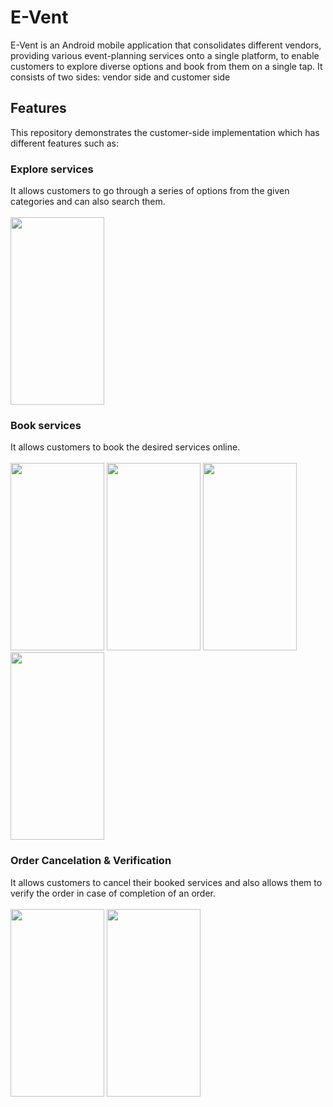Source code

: # E-Vent
E-Vent is an Android mobile application that consolidates different vendors, providing various event-planning services onto a single platform, to enable customers to explore diverse options and book from them on a single tap.
It consists of two sides: vendor side and customer side 
## Features
This repository demonstrates the customer-side implementation which has different features such as:
### Explore services
It allows customers to go through a series of options from the given categories and can also search them. <br><br>
<img src="https://github.com/Aliza02/E-vent-User/assets/83037489/1a3ecf31-dee2-4e59-a953-eb6c576cec8f" width="150" height="300" >
### Book services
It allows customers to book the desired services online. <br><br>
<img src="https://github.com/Aliza02/E-vent-User/assets/83037489/beaba08a-05dd-4b20-9b3c-94eed89672ed" width="150" height="300" >
<img src="https://github.com/Aliza02/E-vent-User/assets/83037489/77aa3332-30c3-4bfd-9220-73e56cbc9197" width="150" height="300" >
<img src="https://github.com/Aliza02/E-vent-User/assets/83037489/9d084407-ea07-486c-a15e-ce600f612713" width="150" height="300" >
<img src="https://github.com/Aliza02/E-vent-User/assets/83037489/4d9ef159-30ae-4276-b136-7048cf68e081" width="150" height="300" >

### Order Cancelation & Verification
It allows customers to cancel their booked services and also allows them to verify the order in case of completion of an order.<br><br>
<img src="https://github.com/Aliza02/E-vent-User/assets/83037489/40119e23-b56a-4e06-9731-e87d905ed082" width="150" height="300" >
<img src="https://github.com/Aliza02/E-vent-User/assets/83037489/018eb27f-17ed-4df8-8a52-28e4bcc7b54c" width="150" height="300" >





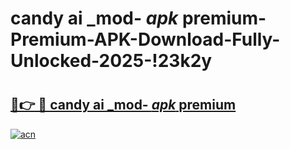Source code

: # candy ai _mod- _apk_ premium-Premium-APK-Download-Fully-Unlocked-2025-!23k2y

# <h2><a href="https://accroc.esa.edu.pl?src=candy_ai__mod-__apk__premium&ref=23k2y">🔗👉 🔴 candy ai _mod- _apk_ premium</a></h2>

[![acn](https://github.com/user-attachments/assets/0f9c940e-d8b0-45ae-aac7-cd30a18b3e1c)](https://accroc.esa.edu.pl?src=candy_ai__mod-__apk__premium&ref=23k2y)

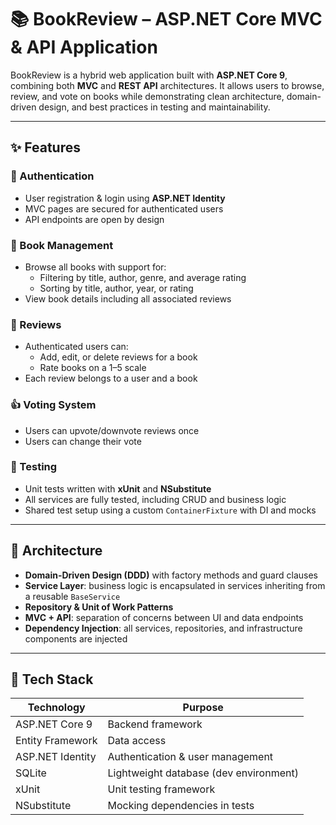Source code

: ﻿# 📚 BookReview – ASP.NET Core MVC & API Application

BookReview is a hybrid web application built with **ASP.NET Core 9**, combining both **MVC** and **REST API** architectures.
It allows users to browse, review, and vote on books while demonstrating clean architecture, domain-driven design, and best practices in testing and maintainability.

---

## ✨ Features

### 🔐 Authentication
- User registration & login using **ASP.NET Identity**
- MVC pages are secured for authenticated users
- API endpoints are open by design

### 📖 Book Management
- Browse all books with support for:
  - Filtering by title, author, genre, and average rating
  - Sorting by title, author, year, or rating
- View book details including all associated reviews

### 📝 Reviews
- Authenticated users can:
  - Add, edit, or delete reviews for a book
  - Rate books on a 1–5 scale
- Each review belongs to a user and a book

### 👍 Voting System
- Users can upvote/downvote reviews once
- Users can change their vote

### 🧪 Testing
- Unit tests written with **xUnit** and **NSubstitute**
- All services are fully tested, including CRUD and business logic
- Shared test setup using a custom `ContainerFixture` with DI and mocks

---

## 🧱 Architecture

- **Domain-Driven Design (DDD)** with factory methods and guard clauses
- **Service Layer**: business logic is encapsulated in services inheriting from a reusable `BaseService`
- **Repository & Unit of Work Patterns**
- **MVC + API**: separation of concerns between UI and data endpoints
- **Dependency Injection**: all services, repositories, and infrastructure components are injected

---

## 🚀 Tech Stack

| Technology          | Purpose                                 |
|---------------------|------------------------------------------|
| ASP.NET Core 9      | Backend framework                        |
| Entity Framework    | Data access                              |
| ASP.NET Identity    | Authentication & user management         |
| SQLite              | Lightweight database (dev environment)   |
| xUnit               | Unit testing framework                   |
| NSubstitute         | Mocking dependencies in tests            |
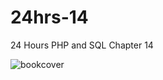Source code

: # 24hrs-14
24 Hours PHP and SQL Chapter 14

![bookcover](http://s17.postimg.org/5jnpef1wv/2015_10_17_23h46_52.png)
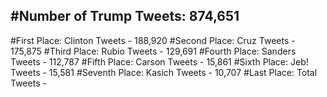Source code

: #Number of Trump Tweets: 874,651
---
#First Place: Clinton Tweets - 188,920
#Second Place: Cruz Tweets - 175,875
#Third Place: Rubio Tweets - 129,691
#Fourth Place: Sanders Tweets - 112,787
#Fifth Place: Carson Tweets - 15,861
#Sixth Place: Jeb! Tweets - 15,581
#Seventh Place: Kasich Tweets - 10,707
#Last Place: Total Tweets -  
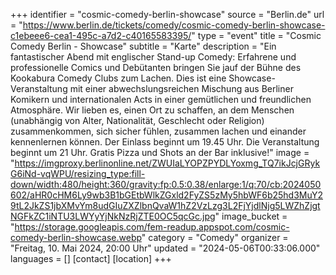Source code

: +++
identifier = "cosmic-comedy-berlin-showcase"
source = "Berlin.de"
url = "https://www.berlin.de/tickets/comedy/cosmic-comedy-berlin-showcase-c1ebeee6-cea1-495c-a7d2-c40165583395/"
type = "event"
title = "Cosmic Comedy Berlin - Showcase"
subtitle = "Karte"
description = "Ein fantastischer Abend mit englischer Stand-up Comedy: Erfahrene und professionelle Comics und Debütanten bringen Sie jauf der Bühne des Kookabura Comedy Clubs zum Lachen.
Dies ist eine Showcase-Veranstaltung mit einer abwechslungsreichen Mischung aus Berliner Komikern und internationalen Acts in einer gemütlichen und freundlichen Atmosphäre. Wir lieben es, einen Ort zu schaffen, an dem Menschen (unabhängig von Alter, Nationalität, Geschlecht oder Religion) zusammenkommen, sich sicher fühlen, zusammen lachen und einander kennenlernen können.
Der Einlass beginnt um 19.45 Uhr. Die Veranstaltung beginnt um 21 Uhr. Gratis Pizza und Shots an der Bar inklusive!"
image = "https://imgproxy.berlinonline.net/ZWUIaLYOPZPYDLYoxmg_TQ7ikJcjGRykG6iNd-vqWPU/resizing_type:fill-down/width:480/height:360/gravity:fp:0.5:0.38/enlarge:1/q:70/cb:2024050602/aHR0cHM6Ly9wb3B1bGEtbWlkZGxld2FyZS5zMy5hbWF6b25hd3MuY29tL2JkZS1jbXMvYm8udGIuZXZlbnQvaW1hZ2VzLzg3L2FjYjdlNjg5LWZhZjgtNGFkZC1iNTU3LWYyYjNkNzRjZTE0OC5qcGc.jpg"
image_bucket = "https://storage.googleapis.com/fem-readup.appspot.com/cosmic-comedy-berlin-showcase.webp"
category = "Comedy"
organizer = "Freitag, 10. Mai 2024, 20:00 Uhr"
updated = "2024-05-06T00:33:06.000"
languages = []
[contact]
[location]
+++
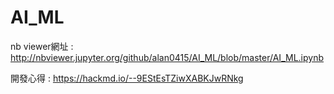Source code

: # AI_ML
nb viewer網址 : http://nbviewer.jupyter.org/github/alan0415/AI_ML/blob/master/AI_ML.ipynb


開發心得 : https://hackmd.io/--9EStEsTZiwXABKJwRNkg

Work instruction
Using the records above, return word for word the lines that begin at the one containing "Mocking dependencies in" and end at the one containing "Clubs zum Lachen.", both of them included and no pictures.

Written response
| NSubstitute         | Mocking dependencies in tests            |
Source code

: # 24hrs-14
24 Hours PHP and SQL Chapter 14

![bookcover](http://s17.postimg.org/5jnpef1wv/2015_10_17_23h46_52.png)
Source code

: #Number of Trump Tweets: 874,651
---
#First Place: Clinton Tweets - 188,920
#Second Place: Cruz Tweets - 175,875
#Third Place: Rubio Tweets - 129,691
#Fourth Place: Sanders Tweets - 112,787
#Fifth Place: Carson Tweets - 15,861
#Sixth Place: Jeb! Tweets - 15,581
#Seventh Place: Kasich Tweets - 10,707
#Last Place: Total Tweets -  
Source code

: +++
identifier = "cosmic-comedy-berlin-showcase"
source = "Berlin.de"
url = "https://www.berlin.de/tickets/comedy/cosmic-comedy-berlin-showcase-c1ebeee6-cea1-495c-a7d2-c40165583395/"
type = "event"
title = "Cosmic Comedy Berlin - Showcase"
subtitle = "Karte"
description = "Ein fantastischer Abend mit englischer Stand-up Comedy: Erfahrene und professionelle Comics und Debütanten bringen Sie jauf der Bühne des Kookabura Comedy Clubs zum Lachen.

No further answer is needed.